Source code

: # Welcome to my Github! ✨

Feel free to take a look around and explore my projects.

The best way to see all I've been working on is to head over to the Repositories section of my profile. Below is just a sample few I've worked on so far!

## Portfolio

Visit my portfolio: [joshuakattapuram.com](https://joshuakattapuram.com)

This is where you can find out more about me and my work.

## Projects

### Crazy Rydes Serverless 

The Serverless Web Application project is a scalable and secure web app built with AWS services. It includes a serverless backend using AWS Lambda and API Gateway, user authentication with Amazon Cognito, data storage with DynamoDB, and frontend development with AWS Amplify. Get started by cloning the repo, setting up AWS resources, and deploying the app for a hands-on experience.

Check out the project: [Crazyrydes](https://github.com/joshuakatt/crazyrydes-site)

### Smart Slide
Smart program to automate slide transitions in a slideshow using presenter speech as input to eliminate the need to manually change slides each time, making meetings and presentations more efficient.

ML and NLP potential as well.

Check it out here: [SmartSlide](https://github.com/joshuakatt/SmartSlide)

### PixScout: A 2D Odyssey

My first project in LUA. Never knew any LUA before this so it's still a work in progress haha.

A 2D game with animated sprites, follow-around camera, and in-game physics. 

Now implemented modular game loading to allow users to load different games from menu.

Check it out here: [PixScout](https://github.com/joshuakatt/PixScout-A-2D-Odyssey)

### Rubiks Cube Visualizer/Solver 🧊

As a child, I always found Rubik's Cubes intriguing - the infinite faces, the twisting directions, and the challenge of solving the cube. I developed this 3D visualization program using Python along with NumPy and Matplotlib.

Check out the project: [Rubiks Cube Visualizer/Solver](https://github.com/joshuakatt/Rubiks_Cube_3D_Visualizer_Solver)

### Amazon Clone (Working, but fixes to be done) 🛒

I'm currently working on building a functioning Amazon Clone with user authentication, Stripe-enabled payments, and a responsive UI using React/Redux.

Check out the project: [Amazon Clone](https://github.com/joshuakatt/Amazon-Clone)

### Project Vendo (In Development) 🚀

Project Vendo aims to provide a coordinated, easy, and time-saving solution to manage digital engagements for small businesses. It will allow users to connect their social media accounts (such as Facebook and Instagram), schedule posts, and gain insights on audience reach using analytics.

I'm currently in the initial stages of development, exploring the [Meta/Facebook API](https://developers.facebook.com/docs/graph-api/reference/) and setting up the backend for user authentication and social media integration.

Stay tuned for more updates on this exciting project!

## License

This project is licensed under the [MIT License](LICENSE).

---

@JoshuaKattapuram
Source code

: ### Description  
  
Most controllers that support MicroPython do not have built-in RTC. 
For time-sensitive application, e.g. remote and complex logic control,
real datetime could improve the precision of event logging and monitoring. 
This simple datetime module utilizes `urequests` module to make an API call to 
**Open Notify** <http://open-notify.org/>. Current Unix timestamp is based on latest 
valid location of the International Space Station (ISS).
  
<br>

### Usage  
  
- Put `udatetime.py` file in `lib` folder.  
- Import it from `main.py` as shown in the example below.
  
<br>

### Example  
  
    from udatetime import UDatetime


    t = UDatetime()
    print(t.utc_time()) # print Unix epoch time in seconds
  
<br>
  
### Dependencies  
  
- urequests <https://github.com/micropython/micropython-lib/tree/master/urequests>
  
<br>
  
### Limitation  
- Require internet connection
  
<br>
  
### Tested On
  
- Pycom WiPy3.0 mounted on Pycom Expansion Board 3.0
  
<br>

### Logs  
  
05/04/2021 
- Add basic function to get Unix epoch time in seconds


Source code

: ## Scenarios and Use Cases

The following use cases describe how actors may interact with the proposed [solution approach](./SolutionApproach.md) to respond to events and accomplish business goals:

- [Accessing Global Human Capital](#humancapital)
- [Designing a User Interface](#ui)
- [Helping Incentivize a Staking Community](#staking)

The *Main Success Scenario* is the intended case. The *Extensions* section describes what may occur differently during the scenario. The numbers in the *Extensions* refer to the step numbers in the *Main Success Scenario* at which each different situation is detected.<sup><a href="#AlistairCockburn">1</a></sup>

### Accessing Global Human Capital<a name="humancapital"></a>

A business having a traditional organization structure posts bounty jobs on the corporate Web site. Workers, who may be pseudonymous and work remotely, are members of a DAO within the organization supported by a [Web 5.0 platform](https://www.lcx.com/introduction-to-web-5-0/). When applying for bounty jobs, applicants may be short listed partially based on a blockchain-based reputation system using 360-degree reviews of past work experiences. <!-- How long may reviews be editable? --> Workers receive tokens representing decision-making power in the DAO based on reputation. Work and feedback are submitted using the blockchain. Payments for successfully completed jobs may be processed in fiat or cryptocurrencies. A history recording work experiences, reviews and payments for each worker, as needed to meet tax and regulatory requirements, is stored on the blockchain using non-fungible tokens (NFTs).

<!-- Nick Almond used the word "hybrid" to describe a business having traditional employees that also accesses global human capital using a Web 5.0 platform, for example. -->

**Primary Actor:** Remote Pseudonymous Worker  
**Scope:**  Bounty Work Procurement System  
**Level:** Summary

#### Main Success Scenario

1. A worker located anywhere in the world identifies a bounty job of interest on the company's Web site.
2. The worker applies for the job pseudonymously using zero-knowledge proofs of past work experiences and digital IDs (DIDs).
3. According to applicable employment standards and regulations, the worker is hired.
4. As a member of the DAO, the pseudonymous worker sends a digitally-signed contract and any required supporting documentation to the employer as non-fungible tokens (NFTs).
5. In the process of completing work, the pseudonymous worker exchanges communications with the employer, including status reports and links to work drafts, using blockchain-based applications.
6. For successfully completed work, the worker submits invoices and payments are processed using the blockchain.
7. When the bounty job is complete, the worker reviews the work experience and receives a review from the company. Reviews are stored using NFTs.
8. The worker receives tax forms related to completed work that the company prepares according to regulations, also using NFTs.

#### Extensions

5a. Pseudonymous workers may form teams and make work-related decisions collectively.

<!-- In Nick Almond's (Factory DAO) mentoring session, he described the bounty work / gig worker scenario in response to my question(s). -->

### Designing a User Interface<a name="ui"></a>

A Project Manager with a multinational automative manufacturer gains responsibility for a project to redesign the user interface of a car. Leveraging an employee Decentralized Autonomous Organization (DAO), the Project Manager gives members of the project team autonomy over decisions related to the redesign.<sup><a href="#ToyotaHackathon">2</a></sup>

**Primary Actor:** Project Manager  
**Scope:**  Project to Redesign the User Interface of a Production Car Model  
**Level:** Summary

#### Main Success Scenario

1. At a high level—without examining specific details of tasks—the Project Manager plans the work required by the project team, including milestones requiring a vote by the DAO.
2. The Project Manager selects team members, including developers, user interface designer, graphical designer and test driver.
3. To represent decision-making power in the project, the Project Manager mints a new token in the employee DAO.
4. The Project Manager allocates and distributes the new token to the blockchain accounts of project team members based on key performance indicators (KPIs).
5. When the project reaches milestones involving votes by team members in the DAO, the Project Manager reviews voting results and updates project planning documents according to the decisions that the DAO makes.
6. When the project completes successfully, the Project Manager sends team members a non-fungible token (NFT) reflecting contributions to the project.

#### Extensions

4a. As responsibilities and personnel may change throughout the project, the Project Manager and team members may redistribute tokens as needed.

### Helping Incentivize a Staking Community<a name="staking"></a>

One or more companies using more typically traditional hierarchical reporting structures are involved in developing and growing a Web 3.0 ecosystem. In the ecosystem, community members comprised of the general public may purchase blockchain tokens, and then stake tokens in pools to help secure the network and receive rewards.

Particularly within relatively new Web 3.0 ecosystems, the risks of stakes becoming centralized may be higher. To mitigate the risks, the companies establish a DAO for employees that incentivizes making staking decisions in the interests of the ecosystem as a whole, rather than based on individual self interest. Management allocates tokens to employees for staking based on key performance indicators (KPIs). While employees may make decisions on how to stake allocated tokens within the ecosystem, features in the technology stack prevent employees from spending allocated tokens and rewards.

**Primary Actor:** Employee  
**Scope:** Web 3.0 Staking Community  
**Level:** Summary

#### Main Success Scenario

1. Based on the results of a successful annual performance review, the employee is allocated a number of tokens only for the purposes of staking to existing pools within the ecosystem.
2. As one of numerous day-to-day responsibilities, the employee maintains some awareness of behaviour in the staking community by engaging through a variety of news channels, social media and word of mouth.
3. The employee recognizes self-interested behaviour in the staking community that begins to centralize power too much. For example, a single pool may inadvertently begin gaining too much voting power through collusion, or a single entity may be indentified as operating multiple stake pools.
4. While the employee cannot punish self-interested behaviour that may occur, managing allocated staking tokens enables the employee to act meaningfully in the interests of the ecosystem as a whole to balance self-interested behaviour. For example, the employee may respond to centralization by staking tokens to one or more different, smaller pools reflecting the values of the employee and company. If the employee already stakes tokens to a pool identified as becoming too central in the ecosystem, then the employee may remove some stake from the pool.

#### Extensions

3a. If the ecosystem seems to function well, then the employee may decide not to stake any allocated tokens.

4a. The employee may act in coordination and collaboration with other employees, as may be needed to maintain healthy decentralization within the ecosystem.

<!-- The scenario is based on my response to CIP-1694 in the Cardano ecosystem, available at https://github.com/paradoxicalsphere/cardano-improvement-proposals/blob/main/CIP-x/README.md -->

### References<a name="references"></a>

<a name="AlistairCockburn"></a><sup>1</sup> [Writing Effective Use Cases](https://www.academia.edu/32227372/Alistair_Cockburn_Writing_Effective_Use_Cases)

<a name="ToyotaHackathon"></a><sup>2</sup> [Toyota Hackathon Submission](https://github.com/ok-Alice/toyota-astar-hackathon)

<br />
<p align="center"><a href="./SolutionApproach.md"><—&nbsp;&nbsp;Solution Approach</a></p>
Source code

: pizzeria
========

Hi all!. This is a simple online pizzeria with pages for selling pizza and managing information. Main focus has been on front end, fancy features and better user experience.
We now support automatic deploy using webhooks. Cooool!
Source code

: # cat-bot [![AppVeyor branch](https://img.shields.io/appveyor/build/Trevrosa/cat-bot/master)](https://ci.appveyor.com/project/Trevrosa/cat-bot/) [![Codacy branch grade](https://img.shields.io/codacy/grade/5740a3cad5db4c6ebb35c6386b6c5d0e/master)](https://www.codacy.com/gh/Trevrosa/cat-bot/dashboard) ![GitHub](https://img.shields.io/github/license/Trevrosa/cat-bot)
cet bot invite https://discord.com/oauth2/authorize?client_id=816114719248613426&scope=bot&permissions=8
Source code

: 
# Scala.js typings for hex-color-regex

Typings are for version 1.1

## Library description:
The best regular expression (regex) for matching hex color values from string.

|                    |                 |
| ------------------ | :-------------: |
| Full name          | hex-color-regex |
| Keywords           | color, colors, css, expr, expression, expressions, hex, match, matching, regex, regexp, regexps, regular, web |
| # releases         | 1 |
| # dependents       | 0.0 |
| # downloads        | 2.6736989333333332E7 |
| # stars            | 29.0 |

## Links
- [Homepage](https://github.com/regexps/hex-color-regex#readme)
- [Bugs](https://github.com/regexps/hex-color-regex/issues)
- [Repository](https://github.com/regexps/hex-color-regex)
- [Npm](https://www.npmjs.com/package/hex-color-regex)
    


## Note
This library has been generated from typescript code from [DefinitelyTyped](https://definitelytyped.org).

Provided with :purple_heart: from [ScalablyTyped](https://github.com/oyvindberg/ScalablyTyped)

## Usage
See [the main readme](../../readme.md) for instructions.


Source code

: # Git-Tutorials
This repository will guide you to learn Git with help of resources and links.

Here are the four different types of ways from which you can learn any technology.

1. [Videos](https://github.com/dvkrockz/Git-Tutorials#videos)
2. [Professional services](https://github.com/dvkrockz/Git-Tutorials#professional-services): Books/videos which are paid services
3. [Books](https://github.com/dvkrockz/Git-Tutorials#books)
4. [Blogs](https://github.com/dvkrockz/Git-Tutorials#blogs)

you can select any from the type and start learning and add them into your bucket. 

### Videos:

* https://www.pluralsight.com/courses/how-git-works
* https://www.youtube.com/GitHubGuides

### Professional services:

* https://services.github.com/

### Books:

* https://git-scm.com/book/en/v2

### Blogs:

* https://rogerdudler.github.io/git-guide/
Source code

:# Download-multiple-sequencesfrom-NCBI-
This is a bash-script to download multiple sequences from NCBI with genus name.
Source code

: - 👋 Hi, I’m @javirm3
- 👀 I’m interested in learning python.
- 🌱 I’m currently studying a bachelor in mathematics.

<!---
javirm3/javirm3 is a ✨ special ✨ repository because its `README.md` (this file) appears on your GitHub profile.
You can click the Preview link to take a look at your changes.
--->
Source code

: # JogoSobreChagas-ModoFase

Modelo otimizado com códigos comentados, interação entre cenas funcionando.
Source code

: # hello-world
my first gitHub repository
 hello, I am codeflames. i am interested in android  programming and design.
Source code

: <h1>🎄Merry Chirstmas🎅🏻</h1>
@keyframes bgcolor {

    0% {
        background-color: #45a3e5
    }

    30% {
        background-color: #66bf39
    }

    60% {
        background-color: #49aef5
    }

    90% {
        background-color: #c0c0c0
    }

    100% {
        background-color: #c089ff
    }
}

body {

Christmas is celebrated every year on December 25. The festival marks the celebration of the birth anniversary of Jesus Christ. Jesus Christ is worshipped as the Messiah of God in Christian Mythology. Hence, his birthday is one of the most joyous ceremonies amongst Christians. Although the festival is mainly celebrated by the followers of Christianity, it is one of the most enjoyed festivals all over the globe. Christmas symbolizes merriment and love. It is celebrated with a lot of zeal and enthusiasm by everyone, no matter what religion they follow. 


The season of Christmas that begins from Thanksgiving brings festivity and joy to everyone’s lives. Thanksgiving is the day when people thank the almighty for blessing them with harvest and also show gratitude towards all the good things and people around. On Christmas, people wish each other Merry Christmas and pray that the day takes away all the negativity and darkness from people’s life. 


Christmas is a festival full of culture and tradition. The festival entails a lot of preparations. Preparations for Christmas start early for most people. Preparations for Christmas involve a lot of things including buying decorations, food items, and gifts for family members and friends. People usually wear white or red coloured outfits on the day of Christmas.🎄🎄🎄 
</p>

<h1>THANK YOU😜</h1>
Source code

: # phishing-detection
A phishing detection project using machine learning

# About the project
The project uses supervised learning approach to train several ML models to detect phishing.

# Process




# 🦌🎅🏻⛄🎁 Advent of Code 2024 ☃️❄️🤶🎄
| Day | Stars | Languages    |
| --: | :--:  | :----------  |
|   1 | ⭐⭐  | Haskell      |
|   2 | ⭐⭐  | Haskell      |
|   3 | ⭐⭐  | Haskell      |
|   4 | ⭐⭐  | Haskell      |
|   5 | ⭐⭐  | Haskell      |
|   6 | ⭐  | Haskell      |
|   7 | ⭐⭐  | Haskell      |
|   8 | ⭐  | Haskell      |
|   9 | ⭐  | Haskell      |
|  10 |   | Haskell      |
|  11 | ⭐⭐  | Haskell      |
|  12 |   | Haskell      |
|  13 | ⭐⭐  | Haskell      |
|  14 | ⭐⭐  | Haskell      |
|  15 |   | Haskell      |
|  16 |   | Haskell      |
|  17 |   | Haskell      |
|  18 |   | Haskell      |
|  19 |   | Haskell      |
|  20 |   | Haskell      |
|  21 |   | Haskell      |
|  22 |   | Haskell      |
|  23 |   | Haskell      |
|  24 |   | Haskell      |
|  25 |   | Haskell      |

——

→ **WHAT THE TASK REQUIRES**
Report each line above containing the string "having".

→ **ANSWER SPACE**
A business having a traditional organization structure posts bounty jobs on the corporate Web site. Workers, who may be pseudonymous and work remotely, are members of a DAO within the organization supported by a [Web 5.0 platform](https://www.lcx.com/introduction-to-web-5-0/). When applying for bounty jobs, applicants may be short listed partially based on a blockchain-based reputation system using 360-degree reviews of past work experiences. <!-- How long may reviews be editable? --> Workers receive tokens representing decision-making power in the DAO based on reputation. Work and feedback are submitted using the blockchain. Payments for successfully completed jobs may be processed in fiat or cryptocurrencies. A history recording work experiences, reviews and payments for each worker, as needed to meet tax and regulatory requirements, is stored on the blockchain using non-fungible tokens (NFTs).
<!-- Nick Almond used the word "hybrid" to describe a business having traditional employees that also accesses global human capital using a Web 5.0 platform, for example. -->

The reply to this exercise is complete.